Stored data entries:
################
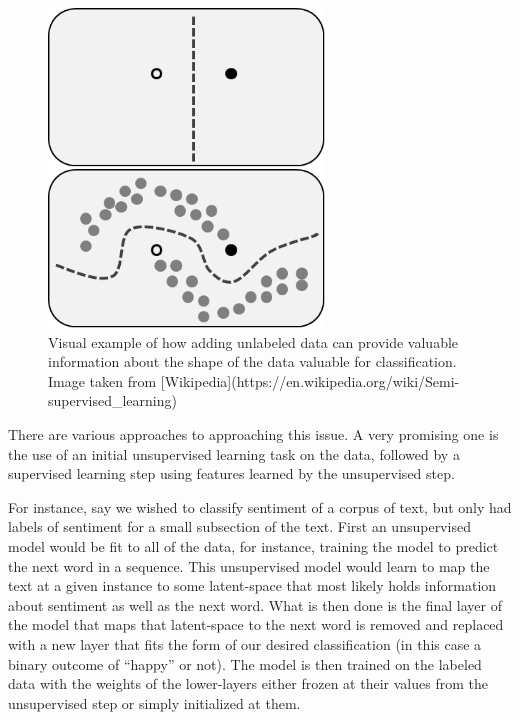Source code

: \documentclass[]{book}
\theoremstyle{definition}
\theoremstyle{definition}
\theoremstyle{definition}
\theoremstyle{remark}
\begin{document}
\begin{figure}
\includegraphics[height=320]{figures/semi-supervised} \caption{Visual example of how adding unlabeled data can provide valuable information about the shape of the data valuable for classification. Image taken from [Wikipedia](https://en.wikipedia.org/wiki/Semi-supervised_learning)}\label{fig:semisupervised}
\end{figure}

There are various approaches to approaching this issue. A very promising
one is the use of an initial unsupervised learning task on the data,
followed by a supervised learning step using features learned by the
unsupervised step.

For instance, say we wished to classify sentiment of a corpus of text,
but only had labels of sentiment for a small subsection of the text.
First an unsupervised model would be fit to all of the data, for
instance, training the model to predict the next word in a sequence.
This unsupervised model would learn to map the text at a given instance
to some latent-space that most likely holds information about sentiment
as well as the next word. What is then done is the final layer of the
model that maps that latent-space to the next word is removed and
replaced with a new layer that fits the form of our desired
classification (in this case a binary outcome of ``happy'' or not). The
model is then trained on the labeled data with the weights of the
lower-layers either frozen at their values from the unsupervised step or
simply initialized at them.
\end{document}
################
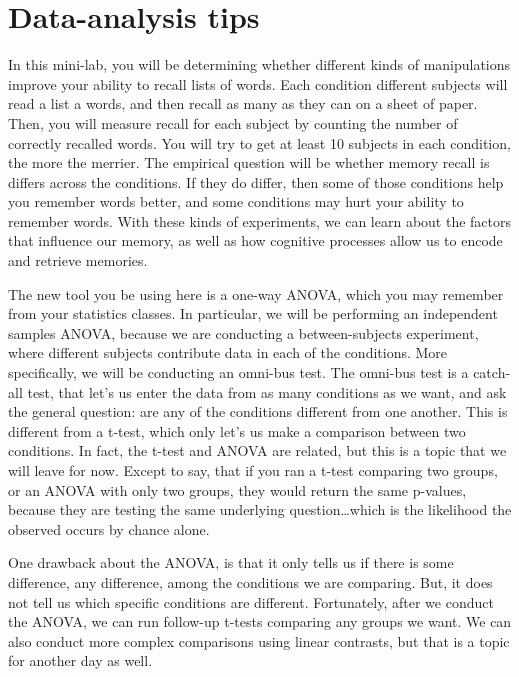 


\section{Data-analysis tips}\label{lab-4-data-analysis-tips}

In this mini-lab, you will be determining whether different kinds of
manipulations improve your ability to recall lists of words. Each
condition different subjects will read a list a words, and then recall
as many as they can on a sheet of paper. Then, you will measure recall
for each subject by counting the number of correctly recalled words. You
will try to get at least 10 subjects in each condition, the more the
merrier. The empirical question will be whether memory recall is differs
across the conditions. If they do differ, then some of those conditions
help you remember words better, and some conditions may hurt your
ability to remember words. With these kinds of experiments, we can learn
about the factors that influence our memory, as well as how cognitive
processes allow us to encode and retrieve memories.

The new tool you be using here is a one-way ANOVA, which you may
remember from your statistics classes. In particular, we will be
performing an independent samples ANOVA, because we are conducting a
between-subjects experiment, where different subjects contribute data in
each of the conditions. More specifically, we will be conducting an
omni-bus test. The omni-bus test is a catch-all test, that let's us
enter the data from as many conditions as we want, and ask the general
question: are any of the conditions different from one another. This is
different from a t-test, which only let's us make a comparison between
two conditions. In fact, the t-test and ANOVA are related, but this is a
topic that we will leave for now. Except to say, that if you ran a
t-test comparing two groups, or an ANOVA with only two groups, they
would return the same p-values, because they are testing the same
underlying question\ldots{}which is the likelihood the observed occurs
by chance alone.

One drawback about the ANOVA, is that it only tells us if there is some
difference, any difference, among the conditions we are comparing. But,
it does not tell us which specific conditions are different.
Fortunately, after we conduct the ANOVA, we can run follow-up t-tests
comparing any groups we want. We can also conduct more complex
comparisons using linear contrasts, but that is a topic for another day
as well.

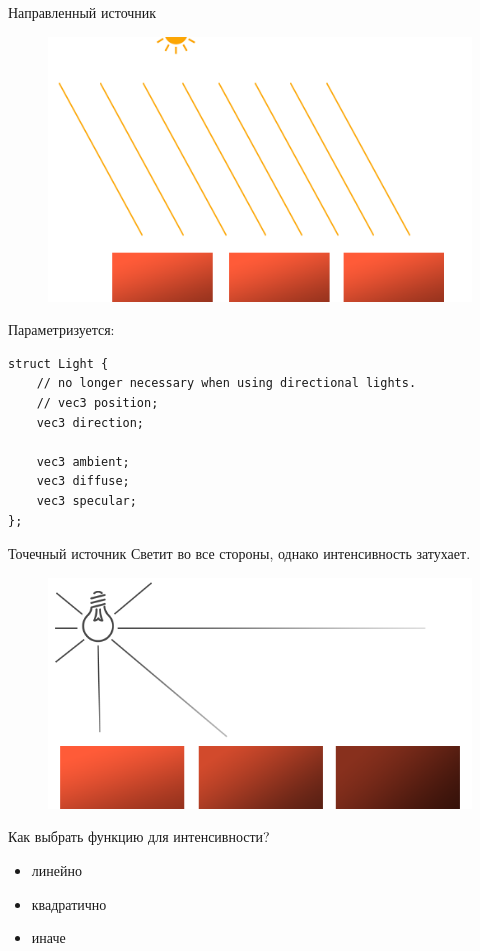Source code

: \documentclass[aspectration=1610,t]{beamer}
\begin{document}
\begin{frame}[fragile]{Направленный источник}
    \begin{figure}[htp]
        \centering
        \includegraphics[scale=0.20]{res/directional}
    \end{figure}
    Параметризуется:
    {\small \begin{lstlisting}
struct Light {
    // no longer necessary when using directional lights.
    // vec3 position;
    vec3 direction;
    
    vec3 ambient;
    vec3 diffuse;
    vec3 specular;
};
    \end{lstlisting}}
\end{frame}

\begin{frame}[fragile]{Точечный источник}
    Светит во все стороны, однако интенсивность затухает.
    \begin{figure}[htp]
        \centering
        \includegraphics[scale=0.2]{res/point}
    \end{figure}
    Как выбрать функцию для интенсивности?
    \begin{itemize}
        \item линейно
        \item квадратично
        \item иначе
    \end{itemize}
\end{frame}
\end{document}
################
== WHAT THIS TASK INVOLVES ==
Scan the data above and copy each line containing the word "text".

== OUTPUT OF THE TASK ==
For instance, say we wished to classify sentiment of a corpus of text,
but only had labels of sentiment for a small subsection of the text.
This unsupervised model would learn to map the text at a given instance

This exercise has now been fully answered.